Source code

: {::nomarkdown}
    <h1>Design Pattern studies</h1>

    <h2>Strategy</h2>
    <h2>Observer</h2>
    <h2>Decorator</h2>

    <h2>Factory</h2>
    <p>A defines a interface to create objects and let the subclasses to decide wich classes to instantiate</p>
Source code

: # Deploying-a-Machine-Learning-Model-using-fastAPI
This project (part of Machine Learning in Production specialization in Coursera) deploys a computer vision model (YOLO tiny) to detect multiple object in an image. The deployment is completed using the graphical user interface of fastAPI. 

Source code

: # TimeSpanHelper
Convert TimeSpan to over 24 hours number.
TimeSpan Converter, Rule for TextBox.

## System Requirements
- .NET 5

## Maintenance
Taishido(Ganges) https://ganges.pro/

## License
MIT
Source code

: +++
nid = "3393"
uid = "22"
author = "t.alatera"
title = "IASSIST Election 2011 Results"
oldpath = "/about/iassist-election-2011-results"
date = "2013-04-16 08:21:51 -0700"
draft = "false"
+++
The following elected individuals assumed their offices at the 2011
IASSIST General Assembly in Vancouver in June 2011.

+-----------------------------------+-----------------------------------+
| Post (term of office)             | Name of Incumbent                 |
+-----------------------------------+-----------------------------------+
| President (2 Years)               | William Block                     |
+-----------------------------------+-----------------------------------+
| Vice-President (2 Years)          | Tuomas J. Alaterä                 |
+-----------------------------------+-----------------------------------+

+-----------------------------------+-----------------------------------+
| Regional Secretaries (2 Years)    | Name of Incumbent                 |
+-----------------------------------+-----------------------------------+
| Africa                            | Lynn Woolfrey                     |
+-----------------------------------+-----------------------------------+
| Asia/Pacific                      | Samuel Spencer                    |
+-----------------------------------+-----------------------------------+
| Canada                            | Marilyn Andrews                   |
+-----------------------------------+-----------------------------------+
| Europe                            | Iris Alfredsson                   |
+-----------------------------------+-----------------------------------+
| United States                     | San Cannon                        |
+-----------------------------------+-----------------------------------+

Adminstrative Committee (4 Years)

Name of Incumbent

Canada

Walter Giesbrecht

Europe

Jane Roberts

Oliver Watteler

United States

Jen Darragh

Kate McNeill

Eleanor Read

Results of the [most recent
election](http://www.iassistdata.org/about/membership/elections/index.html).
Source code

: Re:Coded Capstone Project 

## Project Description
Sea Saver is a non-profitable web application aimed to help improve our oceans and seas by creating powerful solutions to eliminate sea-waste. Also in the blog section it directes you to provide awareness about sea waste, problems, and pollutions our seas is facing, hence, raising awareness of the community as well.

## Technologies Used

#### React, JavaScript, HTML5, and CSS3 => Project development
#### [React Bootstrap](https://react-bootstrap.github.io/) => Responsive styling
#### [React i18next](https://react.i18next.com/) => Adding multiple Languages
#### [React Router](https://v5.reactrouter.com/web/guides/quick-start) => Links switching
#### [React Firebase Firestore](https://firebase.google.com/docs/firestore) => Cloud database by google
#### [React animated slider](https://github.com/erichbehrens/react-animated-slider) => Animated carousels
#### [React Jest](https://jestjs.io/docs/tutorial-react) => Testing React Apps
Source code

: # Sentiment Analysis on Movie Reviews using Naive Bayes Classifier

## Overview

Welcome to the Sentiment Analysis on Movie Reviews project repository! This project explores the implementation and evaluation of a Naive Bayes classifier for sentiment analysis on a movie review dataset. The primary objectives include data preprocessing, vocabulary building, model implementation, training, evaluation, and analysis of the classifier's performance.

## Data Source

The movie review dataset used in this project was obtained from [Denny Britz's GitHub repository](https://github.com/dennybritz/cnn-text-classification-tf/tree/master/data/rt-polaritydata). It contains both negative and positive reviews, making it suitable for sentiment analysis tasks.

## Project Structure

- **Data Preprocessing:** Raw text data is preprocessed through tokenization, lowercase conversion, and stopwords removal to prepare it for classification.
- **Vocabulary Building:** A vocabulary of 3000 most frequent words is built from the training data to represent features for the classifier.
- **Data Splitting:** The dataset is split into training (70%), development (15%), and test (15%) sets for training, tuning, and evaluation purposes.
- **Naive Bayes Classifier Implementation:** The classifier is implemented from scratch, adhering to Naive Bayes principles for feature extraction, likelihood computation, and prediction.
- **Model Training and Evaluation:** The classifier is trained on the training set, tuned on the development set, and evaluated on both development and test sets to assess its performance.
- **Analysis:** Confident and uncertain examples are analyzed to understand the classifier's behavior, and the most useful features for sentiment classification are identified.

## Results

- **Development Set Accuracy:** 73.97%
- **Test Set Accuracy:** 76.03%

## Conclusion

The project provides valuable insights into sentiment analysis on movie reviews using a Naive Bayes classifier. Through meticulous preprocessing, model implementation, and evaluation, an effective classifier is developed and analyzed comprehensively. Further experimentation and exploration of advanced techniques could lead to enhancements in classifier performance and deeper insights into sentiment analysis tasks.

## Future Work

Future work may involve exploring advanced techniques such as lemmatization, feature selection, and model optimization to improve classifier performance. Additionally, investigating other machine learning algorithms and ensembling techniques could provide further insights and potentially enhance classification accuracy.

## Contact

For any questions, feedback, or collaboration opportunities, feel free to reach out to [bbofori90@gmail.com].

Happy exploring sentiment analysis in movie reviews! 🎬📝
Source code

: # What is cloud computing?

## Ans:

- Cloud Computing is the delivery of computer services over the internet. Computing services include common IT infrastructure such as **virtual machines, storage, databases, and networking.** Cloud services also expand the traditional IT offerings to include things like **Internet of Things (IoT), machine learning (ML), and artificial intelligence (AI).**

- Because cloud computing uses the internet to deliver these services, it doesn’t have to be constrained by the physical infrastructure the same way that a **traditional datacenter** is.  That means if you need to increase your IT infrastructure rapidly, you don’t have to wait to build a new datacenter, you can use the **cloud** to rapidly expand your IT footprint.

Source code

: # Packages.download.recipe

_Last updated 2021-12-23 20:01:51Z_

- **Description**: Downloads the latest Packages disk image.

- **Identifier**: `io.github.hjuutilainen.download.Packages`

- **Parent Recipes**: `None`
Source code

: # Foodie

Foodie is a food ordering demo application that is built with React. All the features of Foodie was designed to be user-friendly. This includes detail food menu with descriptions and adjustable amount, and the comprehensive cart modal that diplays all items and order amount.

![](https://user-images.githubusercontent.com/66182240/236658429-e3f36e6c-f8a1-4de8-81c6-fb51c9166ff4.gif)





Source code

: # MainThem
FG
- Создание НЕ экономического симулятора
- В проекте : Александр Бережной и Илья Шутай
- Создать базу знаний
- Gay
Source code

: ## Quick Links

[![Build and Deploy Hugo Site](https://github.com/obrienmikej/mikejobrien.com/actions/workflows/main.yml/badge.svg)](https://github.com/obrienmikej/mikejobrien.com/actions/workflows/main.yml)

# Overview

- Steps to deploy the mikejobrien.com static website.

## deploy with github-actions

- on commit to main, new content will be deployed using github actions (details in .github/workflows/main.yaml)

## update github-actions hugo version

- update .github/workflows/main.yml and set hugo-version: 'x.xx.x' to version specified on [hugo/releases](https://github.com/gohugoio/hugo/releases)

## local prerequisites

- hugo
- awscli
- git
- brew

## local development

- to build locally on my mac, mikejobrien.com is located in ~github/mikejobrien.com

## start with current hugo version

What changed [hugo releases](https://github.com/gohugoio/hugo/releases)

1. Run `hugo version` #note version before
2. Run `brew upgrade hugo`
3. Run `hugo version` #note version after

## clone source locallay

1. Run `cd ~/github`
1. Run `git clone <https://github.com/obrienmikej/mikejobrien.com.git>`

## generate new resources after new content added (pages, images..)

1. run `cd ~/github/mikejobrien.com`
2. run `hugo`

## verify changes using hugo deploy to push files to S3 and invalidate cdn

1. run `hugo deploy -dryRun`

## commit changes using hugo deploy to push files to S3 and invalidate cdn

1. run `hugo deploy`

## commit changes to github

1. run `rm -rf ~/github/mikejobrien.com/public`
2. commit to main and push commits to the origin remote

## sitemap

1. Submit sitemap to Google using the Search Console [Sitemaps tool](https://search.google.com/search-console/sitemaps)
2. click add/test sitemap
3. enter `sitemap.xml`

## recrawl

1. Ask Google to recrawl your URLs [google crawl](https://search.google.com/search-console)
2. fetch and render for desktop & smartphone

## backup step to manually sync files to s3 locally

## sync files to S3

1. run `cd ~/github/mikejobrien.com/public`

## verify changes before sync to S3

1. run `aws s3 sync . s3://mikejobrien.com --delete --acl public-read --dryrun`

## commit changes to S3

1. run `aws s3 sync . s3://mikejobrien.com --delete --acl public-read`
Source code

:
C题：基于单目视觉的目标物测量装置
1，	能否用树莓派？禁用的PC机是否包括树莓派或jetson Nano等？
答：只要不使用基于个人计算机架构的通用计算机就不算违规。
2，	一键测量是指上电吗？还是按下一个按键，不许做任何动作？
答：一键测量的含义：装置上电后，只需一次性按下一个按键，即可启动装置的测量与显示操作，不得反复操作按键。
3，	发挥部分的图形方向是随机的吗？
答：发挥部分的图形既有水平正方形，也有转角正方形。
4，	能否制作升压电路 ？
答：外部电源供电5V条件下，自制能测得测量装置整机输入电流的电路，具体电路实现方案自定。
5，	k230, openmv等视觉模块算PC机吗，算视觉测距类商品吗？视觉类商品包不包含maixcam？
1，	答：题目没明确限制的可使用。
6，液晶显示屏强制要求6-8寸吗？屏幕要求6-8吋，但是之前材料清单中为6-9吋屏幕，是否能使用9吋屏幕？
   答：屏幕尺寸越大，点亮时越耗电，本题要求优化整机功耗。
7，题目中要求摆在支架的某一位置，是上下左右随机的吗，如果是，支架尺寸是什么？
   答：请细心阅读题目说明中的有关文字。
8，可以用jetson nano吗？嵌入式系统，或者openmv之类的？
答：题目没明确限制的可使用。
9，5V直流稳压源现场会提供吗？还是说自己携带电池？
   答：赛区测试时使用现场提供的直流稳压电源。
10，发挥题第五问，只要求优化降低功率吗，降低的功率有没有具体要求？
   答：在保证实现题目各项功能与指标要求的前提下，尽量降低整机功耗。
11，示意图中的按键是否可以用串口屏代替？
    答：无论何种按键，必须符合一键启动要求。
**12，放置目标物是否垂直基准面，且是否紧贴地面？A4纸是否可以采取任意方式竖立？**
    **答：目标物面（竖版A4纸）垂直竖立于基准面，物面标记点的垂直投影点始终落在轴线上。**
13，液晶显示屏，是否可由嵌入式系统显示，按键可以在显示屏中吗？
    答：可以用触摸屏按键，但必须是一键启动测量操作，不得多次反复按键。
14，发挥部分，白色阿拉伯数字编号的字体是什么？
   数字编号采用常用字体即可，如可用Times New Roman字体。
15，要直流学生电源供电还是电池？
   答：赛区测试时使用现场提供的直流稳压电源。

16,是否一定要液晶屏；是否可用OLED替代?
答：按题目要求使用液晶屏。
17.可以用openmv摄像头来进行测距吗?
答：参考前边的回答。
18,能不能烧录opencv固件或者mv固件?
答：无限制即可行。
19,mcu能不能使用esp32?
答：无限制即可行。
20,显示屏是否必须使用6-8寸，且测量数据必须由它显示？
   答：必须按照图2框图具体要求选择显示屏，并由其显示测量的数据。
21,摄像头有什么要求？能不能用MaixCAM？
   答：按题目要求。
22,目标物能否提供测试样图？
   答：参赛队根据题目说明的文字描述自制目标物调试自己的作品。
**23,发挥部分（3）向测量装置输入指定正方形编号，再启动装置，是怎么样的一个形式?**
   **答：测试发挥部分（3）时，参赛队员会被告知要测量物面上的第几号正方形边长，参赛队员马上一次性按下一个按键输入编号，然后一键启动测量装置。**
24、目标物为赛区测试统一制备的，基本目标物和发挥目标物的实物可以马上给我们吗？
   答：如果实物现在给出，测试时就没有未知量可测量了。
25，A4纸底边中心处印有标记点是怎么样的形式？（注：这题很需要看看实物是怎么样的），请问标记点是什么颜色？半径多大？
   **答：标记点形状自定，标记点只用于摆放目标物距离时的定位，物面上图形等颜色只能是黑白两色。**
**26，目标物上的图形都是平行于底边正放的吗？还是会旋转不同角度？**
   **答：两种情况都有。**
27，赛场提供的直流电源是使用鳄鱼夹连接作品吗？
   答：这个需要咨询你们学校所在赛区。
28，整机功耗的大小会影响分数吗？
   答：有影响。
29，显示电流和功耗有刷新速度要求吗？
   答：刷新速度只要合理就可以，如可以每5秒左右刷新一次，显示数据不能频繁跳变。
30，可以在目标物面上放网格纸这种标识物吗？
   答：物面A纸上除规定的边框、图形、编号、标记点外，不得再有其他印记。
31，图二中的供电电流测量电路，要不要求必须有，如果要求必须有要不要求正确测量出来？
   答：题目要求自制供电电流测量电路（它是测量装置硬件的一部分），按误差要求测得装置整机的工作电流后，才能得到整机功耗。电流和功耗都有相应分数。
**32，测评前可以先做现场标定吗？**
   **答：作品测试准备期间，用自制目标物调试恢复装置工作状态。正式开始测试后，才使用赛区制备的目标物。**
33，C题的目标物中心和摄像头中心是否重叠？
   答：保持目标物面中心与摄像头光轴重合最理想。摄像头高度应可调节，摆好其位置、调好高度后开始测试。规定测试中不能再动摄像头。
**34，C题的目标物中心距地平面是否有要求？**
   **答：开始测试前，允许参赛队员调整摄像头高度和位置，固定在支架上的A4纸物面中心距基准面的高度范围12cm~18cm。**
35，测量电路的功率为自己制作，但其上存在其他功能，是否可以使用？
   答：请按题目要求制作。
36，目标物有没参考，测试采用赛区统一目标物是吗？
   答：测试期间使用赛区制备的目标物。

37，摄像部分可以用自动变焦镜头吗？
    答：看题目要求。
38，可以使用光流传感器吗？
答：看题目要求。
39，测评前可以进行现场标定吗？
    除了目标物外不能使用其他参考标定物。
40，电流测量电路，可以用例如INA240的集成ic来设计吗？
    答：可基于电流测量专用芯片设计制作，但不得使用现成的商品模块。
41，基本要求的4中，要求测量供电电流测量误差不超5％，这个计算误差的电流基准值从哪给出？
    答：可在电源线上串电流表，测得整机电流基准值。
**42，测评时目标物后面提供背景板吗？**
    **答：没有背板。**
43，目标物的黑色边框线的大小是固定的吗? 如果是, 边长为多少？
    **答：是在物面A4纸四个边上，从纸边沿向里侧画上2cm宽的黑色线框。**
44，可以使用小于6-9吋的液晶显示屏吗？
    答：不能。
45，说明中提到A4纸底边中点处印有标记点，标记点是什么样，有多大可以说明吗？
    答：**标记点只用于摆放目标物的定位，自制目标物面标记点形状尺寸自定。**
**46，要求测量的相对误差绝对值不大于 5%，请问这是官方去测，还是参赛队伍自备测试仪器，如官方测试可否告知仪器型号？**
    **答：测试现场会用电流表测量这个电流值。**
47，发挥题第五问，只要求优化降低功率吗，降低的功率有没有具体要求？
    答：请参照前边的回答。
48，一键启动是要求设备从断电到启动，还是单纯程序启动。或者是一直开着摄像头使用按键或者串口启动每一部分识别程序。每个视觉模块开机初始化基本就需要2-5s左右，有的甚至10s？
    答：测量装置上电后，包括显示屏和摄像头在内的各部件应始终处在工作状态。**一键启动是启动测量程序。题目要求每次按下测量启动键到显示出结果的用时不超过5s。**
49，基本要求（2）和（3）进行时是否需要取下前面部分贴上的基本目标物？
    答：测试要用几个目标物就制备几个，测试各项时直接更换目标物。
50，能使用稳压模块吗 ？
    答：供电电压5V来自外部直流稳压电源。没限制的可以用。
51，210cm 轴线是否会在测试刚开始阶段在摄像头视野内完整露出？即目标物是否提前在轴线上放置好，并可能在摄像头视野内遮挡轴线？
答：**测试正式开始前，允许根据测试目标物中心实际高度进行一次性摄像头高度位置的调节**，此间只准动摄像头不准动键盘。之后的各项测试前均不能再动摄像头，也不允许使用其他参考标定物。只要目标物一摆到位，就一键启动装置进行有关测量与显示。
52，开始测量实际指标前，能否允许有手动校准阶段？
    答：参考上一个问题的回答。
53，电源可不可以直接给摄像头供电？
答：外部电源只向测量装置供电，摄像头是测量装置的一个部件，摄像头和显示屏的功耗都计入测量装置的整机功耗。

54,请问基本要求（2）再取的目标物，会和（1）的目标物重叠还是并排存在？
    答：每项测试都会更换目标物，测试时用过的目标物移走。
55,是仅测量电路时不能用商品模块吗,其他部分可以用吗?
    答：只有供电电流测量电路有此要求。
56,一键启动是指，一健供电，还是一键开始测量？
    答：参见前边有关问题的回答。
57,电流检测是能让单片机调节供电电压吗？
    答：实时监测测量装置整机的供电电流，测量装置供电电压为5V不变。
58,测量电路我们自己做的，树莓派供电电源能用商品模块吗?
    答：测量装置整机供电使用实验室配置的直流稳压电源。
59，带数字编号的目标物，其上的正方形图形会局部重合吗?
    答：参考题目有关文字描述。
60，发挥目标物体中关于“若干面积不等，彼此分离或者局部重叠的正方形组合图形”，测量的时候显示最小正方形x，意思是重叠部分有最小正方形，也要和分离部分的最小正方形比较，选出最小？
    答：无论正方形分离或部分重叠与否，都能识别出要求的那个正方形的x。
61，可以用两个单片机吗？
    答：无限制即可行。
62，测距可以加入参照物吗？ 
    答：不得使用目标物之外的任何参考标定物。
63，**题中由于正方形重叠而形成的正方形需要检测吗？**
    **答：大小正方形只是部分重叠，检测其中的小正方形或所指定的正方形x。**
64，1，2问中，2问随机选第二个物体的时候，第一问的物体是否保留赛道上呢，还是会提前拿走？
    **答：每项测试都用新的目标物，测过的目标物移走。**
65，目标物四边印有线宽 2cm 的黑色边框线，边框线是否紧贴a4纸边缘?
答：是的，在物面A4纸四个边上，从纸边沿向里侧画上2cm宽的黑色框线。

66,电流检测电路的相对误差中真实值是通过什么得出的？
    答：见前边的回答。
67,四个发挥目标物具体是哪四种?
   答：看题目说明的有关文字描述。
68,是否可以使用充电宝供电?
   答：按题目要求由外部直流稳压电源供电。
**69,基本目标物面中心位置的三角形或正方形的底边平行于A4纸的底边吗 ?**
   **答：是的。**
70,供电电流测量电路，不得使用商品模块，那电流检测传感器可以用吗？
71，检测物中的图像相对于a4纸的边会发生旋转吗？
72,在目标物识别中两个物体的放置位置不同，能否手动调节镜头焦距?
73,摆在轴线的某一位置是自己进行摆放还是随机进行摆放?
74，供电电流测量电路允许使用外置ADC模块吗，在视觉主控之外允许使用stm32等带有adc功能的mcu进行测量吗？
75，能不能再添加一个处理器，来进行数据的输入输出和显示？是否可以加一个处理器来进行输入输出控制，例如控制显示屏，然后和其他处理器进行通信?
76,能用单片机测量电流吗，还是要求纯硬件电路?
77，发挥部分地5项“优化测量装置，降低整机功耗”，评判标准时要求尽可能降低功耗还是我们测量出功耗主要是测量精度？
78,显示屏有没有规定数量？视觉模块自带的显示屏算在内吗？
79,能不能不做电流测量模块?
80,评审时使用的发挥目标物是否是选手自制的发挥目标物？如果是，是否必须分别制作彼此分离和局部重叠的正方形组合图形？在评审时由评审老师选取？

==================================================

### Task prompt
Only lines holding the word "features" are wanted here; copy each from the listing.

### Reply to the exercise
- **Vocabulary Building:** A vocabulary of 3000 most frequent words is built from the training data to represent features for the classifier.
- **Analysis:** Confident and uncertain examples are analyzed to understand the classifier's behavior, and the most useful features for sentiment classification are identified.
Foodie is a food ordering demo application that is built with React. All the features of Foodie was designed to be user-friendly. This includes detail food menu with descriptions and adjustable amount, and the comprehensive cart modal that diplays all items and order amount.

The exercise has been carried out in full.